Things like that don’t come along very often. When has the next Kate Bush come along after Kate Bush? There hasn’t been one.
-Elton John
When I was a teenager I was living with a crew of ex-street punks who had left the mean streets for the beauty of Denman Island in the Pacific Northwest. Most of them were recovering addicts or abuse survivors, and they banded together to survive and support each other. Among other things they shared was an interest in things of the spirit, particularly a polyglot mix of Eastern mysticism, Celtic spirituality, and neo-shamanism in the form of recycled ideas and practices from Canada’s Indigenous peoples. We had a limited number of cassette tapes between us (yes, cassette tapes). Among those we had were some Kate Bush. My two closest friends and older mentors in the group, Graham and Verndawg, both loved Kate Bush. They were the ones who introduced me to her singular genius.

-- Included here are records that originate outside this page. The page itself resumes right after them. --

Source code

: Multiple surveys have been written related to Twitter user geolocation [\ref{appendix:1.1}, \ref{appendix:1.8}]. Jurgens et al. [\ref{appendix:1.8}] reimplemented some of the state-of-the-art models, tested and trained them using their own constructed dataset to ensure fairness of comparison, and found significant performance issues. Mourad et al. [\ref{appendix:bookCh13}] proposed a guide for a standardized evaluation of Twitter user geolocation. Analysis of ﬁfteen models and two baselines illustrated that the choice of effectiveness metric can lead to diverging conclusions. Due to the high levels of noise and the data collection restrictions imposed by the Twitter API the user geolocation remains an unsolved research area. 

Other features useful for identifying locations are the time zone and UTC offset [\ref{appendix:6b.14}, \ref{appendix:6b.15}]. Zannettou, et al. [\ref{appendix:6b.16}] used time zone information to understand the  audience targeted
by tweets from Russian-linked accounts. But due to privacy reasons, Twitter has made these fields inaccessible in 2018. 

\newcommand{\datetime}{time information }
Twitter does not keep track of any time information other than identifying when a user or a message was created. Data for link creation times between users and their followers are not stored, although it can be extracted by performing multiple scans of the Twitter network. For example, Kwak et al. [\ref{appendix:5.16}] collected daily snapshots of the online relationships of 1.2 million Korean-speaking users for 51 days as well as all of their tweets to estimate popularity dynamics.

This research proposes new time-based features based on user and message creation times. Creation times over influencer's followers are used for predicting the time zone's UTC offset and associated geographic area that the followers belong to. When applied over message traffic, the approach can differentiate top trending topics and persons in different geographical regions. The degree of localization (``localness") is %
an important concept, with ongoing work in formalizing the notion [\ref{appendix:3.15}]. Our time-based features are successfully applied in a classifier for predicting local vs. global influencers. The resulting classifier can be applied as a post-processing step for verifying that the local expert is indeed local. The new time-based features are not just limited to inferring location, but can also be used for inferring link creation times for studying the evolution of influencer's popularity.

Graham and I would sip tea in his little hut on the side of Graham Lake (the name a coincidence) and listen to her mind-blowing 1982 album The Dreaming over and over again. The sacred feminine was celebrated in our little band, and Bush seemed to embody it in spades- unworldly yet sensual, both dancer and singer, an elfin madonna, her music a hallucinatory blend of poetry and eerie, playful soundscapes driven by a uniquely high-intensity musical adventurousness. It was easy to believe she wasn’t quite human.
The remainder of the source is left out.